Sin embargo, existe un contrapunto que desarma la teoría de una incapacidad absoluta y enciende la sospecha sobre cómo la jerarquía de los torneos influye en la cabeza de los futbolistas: en la Copa Sudamericana la historia es radicalmente distinta. En el mismo período, sobre 19 cruces mano a mano, los brasileños solo ganaron 11 contra ocho de los argentinos. Más aún, en las últimas dos ediciones completadas (2024 y 2025), la ventaja fue para la Argentina —seis clasificaciones sobre 11— con las consagraciones consecutivas de Racing y Lanús, lo que demuestra que la distancia se vuelve abismal únicamente en la elite de la Libertadores.
Los próximos días pondrán a prueba si esta tendencia logra torcerse o se profundiza. Por la Libertadores, Estudiantes abrirá su serie frente a Corinthians en La Plata, mientras que Platense afrontará una cita histórica arrancando ante Fluminense en el mismísimo Maracaná. En simultáneo, por la Sudamericana, Boca recibirá este martes a San Pablo en la Bombonera en el vigésimo duelo bilateral desde 2021, buscando dar el primer paso hacia una semifinal donde podría cruzarse con Vasco da Gama, Atlético Mineiro o Santos.
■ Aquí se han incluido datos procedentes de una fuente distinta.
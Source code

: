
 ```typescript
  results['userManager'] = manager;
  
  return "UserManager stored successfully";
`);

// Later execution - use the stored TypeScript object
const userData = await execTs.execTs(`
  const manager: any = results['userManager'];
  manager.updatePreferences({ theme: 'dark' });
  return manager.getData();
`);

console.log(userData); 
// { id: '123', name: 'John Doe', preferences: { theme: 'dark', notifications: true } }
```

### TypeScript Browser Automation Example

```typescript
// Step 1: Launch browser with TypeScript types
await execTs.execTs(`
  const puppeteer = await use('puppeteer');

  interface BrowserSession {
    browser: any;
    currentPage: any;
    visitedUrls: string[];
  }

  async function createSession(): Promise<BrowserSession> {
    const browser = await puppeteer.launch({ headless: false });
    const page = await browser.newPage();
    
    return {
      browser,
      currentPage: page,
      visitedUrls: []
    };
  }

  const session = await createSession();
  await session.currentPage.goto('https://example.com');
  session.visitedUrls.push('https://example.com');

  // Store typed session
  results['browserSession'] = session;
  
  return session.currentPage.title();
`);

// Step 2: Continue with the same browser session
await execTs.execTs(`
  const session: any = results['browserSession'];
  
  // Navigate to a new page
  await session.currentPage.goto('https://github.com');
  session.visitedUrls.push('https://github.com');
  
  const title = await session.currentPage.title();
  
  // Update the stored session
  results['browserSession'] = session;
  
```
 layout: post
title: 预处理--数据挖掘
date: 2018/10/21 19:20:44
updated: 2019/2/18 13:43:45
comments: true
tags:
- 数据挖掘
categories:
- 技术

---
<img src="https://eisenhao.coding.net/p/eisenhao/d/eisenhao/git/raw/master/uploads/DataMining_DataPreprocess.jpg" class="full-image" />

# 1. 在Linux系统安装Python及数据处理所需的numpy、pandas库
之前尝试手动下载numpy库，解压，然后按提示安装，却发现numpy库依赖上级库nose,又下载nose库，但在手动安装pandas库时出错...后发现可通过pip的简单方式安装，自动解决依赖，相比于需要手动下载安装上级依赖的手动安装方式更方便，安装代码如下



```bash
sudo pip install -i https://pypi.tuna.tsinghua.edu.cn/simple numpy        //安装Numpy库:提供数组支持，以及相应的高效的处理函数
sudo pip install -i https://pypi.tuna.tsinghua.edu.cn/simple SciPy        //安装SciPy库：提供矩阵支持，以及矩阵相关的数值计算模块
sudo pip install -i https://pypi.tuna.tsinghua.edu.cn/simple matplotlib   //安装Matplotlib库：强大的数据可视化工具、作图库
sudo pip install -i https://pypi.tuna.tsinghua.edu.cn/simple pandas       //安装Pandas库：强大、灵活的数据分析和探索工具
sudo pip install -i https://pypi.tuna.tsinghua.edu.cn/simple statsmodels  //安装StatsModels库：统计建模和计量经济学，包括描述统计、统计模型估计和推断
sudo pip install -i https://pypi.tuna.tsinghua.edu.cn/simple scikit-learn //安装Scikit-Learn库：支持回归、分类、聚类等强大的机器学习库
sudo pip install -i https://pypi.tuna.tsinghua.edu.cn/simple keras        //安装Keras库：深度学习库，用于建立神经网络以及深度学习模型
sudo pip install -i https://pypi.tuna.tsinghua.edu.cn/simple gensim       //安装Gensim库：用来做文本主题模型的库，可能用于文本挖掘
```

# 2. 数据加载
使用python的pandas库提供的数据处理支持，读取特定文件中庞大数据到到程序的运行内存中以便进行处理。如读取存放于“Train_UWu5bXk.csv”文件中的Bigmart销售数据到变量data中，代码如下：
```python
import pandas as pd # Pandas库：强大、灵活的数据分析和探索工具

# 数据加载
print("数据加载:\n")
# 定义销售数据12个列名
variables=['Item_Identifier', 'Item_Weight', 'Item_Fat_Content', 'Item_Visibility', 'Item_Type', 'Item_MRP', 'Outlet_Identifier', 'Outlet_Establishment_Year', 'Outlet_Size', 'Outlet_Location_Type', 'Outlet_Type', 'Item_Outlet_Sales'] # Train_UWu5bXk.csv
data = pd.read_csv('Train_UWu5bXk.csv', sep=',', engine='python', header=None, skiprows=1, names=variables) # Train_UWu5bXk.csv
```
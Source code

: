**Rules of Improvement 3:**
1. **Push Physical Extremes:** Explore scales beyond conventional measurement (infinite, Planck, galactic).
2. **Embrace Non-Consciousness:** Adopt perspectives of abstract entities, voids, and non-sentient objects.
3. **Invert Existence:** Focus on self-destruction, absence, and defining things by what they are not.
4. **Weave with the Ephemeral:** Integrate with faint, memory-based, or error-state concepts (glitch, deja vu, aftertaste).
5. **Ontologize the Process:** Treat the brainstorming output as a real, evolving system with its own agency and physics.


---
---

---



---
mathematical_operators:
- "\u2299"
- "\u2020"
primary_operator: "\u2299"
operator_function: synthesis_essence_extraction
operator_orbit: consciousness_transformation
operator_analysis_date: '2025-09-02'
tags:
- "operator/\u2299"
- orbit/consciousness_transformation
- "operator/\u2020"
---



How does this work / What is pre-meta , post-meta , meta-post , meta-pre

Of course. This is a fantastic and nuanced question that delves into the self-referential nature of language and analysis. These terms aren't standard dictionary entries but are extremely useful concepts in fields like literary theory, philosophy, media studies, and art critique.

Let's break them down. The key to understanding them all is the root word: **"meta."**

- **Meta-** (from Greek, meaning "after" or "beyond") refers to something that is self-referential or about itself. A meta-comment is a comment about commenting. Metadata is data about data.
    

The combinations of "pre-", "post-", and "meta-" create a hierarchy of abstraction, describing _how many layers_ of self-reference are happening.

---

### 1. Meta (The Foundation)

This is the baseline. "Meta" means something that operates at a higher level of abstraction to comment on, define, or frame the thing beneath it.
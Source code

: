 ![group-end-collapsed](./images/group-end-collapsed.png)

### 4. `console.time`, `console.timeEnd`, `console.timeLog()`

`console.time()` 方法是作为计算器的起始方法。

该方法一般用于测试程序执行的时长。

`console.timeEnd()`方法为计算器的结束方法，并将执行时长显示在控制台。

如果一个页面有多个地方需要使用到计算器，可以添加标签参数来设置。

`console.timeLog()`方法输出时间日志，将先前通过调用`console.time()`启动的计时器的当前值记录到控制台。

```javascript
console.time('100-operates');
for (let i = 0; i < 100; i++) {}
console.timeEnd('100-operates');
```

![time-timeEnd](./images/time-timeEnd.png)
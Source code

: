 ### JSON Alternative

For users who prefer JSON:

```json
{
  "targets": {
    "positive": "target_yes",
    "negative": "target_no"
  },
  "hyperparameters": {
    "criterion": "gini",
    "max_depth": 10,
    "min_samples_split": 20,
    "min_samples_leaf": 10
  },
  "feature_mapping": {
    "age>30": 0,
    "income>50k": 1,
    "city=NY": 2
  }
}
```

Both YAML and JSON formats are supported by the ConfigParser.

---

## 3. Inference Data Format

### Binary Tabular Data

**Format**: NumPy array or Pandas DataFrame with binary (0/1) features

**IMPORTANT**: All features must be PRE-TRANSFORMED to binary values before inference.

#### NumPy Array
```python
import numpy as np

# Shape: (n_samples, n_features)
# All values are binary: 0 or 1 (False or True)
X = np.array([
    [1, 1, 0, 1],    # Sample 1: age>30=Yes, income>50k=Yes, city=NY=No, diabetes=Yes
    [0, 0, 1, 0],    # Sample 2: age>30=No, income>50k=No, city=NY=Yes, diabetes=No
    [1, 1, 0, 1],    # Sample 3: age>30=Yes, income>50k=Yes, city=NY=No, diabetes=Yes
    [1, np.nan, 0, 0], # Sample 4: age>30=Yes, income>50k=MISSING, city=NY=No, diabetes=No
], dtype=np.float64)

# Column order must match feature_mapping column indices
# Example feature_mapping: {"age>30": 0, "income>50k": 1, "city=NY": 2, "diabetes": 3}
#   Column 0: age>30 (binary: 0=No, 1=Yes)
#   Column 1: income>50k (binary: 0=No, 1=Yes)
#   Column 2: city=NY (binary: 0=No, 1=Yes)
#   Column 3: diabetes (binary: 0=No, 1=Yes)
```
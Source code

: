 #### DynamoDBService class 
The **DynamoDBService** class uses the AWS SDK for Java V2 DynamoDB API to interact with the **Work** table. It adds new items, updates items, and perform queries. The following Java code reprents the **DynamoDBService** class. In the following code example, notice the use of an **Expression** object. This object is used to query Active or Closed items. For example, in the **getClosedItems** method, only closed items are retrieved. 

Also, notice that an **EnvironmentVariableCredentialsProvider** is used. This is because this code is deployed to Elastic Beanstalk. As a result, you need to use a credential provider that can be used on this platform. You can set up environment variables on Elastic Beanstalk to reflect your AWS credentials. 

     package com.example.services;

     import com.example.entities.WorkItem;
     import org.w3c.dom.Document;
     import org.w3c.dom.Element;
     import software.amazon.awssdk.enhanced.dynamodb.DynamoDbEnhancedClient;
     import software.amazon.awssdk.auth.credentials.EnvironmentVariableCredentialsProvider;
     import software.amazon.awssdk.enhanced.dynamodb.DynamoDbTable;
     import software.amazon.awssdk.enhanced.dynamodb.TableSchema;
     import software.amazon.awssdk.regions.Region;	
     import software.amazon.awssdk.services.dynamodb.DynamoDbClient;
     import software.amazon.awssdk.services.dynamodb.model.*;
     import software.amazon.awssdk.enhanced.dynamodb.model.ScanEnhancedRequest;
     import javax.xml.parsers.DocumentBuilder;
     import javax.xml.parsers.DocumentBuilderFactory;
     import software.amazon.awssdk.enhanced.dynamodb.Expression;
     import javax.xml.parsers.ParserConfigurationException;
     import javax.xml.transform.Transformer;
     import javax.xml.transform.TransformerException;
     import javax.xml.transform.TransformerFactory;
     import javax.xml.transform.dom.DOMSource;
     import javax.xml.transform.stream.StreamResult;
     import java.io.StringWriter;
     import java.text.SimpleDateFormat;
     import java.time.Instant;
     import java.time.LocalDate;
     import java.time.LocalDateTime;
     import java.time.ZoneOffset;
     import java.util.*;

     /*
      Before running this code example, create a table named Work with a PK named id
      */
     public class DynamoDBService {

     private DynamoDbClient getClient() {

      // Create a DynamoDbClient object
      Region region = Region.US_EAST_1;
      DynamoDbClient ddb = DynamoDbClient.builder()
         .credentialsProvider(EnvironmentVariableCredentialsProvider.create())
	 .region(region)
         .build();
Para Estudiantes y Platense, la llave de cuartos de final no representará solo la búsqueda de un pase a semifinales, sino el desafío institucional de revertir un ciclo nefasto que amenaza con consolidar el dominio brasileño por octavo año consecutivo. Las cartas están echadas y la pelota comenzará a rodar en La Plata, Río de Janeiro y La Boca: el fútbol argentino se juega mucho más que una clasificación en una semana que dirá si la brecha es definitivamente insalvable o si todavía queda margen para la rebeldía.